[Record set — start]
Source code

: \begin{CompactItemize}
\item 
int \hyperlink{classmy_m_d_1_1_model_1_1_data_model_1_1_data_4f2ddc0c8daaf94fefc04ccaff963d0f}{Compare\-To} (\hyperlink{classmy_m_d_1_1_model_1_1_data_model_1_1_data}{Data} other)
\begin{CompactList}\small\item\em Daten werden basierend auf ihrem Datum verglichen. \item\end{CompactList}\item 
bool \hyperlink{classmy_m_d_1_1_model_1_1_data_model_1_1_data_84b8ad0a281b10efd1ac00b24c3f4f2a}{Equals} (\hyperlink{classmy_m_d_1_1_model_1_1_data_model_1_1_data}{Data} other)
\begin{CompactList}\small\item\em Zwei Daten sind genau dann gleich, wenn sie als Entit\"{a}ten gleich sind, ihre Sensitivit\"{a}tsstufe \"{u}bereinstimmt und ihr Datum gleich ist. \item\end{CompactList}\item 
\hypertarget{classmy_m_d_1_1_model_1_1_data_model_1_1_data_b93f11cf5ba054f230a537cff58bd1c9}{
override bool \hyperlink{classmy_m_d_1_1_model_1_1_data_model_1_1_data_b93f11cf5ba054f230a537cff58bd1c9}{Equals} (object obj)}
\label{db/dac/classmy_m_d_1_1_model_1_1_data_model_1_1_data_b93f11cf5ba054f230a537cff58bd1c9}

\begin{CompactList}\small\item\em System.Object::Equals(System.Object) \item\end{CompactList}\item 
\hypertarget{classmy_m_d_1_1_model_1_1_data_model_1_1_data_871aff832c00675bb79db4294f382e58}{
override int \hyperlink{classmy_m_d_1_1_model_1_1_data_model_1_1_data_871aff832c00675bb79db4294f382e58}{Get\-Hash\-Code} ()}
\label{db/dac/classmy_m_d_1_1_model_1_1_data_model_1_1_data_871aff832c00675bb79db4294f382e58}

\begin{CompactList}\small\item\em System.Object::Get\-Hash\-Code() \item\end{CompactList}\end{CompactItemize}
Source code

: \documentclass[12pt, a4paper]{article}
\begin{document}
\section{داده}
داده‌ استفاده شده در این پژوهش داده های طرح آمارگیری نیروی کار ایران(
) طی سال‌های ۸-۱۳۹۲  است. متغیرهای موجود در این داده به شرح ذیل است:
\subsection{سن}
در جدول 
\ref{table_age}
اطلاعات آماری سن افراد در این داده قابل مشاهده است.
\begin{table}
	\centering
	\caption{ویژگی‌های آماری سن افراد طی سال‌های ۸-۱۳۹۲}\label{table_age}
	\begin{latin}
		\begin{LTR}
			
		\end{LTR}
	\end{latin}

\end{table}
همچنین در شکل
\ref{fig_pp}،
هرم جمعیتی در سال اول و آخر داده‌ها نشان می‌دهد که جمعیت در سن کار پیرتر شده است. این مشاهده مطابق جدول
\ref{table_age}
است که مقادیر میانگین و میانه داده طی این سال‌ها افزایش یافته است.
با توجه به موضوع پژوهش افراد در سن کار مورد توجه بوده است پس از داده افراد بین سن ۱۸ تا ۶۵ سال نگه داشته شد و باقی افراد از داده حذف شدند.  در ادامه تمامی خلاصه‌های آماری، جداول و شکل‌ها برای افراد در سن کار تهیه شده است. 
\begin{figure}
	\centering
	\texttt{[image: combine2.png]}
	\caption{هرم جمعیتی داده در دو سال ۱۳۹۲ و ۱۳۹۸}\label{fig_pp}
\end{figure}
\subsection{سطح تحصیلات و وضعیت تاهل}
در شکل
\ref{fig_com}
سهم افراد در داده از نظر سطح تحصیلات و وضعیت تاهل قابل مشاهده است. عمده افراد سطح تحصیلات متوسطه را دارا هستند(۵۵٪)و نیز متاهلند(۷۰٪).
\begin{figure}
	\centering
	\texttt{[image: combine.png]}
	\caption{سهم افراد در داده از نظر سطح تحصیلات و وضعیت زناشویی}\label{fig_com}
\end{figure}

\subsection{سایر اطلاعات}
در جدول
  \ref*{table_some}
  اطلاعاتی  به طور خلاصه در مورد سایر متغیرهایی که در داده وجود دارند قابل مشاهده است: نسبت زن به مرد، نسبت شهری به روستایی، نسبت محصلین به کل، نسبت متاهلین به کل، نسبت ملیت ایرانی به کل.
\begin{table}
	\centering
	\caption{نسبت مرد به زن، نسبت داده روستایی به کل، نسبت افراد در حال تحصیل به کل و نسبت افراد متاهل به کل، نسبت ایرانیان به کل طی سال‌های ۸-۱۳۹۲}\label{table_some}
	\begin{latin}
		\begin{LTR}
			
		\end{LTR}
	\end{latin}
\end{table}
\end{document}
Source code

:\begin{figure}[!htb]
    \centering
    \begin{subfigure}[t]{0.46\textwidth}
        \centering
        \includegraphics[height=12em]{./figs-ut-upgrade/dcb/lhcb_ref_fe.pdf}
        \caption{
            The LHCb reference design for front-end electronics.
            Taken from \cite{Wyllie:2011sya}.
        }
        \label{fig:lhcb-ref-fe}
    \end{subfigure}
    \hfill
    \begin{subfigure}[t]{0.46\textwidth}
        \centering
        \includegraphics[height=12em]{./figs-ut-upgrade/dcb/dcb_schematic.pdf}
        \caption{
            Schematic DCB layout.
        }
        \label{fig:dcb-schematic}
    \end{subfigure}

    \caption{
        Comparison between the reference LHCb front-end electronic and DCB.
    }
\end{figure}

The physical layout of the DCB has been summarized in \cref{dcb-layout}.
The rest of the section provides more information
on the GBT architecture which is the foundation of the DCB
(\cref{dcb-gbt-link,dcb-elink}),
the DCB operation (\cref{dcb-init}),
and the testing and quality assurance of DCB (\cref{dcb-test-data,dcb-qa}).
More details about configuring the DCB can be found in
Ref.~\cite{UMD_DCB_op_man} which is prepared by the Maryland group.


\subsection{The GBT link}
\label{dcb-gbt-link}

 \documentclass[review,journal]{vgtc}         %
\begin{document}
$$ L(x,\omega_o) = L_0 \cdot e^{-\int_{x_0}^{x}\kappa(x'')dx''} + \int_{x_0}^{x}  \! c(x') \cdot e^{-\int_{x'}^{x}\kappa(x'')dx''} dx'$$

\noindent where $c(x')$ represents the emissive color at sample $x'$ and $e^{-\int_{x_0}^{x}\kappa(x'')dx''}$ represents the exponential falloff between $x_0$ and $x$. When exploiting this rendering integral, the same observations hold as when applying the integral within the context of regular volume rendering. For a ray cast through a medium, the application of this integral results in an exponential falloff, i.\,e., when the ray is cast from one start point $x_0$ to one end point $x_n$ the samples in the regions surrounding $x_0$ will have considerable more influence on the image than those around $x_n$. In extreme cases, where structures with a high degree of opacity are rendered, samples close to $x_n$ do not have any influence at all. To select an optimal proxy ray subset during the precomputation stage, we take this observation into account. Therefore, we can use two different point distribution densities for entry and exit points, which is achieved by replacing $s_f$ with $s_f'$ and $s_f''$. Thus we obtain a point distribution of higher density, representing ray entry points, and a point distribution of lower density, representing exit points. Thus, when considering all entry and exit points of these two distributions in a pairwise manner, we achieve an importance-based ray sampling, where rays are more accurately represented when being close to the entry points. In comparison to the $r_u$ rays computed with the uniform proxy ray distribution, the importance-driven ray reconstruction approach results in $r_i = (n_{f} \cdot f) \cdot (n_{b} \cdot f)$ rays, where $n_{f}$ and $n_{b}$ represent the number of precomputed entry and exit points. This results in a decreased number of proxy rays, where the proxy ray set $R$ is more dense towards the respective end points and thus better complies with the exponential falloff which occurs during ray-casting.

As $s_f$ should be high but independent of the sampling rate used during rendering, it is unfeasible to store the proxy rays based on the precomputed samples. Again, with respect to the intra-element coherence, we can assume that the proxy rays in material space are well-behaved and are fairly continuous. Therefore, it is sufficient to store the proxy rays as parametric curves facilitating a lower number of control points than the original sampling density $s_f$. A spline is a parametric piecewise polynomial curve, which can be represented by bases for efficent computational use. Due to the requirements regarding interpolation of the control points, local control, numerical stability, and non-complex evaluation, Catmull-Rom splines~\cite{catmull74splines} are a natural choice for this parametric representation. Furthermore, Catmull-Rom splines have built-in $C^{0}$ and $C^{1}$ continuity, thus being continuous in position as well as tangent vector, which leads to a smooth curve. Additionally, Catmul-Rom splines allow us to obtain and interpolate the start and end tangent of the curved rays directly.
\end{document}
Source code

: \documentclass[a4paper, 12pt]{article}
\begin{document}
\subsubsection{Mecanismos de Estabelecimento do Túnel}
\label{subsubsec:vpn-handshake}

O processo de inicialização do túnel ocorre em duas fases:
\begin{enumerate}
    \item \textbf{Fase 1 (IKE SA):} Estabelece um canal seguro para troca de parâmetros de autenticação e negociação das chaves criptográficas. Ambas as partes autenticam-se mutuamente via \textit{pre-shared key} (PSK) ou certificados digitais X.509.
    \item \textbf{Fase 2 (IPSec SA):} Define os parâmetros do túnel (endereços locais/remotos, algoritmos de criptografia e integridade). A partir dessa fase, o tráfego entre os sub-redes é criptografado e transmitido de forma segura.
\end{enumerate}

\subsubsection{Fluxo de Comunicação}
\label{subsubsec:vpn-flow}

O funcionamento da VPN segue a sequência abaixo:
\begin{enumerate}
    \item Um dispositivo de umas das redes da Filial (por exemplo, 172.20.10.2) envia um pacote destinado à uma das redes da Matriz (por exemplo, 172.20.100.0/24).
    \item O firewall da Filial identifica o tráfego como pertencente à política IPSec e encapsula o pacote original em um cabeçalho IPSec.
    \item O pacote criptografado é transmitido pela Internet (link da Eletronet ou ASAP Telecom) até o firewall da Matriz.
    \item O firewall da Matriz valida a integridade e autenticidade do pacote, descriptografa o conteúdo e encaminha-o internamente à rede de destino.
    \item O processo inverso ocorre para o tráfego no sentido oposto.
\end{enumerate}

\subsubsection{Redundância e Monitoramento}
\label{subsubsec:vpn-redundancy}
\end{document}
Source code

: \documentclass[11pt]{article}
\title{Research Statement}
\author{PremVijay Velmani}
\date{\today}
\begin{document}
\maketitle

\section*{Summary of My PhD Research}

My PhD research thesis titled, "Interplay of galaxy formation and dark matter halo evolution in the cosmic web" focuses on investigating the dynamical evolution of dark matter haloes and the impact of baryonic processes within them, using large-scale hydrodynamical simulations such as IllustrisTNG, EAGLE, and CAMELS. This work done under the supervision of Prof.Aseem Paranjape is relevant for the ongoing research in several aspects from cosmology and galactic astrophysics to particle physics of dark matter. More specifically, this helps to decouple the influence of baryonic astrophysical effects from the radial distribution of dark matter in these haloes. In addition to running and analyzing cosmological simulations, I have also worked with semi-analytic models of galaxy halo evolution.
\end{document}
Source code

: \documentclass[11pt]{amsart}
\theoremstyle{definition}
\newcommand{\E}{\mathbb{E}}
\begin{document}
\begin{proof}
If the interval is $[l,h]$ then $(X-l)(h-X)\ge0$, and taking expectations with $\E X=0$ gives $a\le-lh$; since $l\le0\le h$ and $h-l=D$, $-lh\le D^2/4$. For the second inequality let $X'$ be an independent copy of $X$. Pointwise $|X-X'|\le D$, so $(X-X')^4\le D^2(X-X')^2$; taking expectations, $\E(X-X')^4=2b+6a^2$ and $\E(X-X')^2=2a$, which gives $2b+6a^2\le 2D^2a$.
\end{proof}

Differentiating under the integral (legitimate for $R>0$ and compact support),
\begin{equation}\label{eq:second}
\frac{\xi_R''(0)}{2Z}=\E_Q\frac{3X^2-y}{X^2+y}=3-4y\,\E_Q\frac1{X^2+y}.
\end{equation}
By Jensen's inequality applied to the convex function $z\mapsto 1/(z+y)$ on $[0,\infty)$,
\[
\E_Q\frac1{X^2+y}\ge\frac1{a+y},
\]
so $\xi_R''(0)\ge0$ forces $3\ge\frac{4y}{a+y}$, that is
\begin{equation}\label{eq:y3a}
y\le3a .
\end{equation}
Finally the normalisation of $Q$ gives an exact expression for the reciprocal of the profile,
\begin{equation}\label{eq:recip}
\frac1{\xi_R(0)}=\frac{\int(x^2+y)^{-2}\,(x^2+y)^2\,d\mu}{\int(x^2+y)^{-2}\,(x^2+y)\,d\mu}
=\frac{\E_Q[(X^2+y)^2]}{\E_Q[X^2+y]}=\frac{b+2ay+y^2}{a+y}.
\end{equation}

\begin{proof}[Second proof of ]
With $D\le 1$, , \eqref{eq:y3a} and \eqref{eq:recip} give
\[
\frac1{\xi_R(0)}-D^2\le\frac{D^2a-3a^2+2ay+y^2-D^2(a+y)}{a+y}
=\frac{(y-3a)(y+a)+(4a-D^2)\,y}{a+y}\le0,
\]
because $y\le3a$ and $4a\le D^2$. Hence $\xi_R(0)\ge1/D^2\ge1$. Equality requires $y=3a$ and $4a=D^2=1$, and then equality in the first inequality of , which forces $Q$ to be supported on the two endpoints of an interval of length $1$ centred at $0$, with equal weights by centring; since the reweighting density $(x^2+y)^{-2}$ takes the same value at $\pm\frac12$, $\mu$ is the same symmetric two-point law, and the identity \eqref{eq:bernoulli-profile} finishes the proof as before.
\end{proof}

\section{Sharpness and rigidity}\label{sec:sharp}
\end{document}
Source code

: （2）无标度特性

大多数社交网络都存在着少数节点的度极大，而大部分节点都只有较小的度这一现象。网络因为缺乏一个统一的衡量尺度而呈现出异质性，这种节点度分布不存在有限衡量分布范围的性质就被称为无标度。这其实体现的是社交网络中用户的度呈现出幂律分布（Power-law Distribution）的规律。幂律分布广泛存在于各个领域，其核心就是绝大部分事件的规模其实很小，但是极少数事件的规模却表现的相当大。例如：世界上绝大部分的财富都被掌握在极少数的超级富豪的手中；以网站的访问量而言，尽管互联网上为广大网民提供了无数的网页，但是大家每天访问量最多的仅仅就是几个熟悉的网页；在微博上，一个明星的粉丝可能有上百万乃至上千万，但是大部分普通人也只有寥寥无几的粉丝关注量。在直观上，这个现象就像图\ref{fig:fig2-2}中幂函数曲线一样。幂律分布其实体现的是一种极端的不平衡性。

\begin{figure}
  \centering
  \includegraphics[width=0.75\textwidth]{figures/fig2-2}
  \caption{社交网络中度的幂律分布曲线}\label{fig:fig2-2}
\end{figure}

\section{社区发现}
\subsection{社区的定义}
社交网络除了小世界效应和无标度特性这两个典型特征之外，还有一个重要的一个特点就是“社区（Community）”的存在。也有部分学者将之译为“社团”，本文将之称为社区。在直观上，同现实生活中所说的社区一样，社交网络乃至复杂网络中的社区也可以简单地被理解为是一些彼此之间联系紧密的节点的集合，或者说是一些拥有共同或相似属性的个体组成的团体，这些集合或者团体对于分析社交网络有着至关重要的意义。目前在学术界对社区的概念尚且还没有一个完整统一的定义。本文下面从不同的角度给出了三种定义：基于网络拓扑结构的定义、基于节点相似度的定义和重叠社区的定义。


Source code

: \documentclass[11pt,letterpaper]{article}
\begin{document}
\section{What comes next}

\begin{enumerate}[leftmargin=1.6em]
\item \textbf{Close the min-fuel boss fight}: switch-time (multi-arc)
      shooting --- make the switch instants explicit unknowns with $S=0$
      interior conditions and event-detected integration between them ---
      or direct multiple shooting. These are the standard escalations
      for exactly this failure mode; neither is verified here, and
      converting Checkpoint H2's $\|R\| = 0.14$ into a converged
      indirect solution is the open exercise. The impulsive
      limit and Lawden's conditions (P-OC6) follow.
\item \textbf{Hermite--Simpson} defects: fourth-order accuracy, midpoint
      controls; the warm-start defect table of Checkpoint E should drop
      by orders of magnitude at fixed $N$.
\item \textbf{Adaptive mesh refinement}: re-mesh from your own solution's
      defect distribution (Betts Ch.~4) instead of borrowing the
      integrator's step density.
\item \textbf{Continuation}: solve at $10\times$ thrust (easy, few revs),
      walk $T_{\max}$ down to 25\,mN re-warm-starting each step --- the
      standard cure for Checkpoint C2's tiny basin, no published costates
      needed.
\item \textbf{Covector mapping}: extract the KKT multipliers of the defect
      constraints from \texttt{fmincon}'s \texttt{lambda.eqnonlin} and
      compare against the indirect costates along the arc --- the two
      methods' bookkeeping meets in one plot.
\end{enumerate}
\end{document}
[Record set — finish]
Work instruction: Please state how many lines in the listing above hold the string "since", and nothing more.

Solution to this problem: 2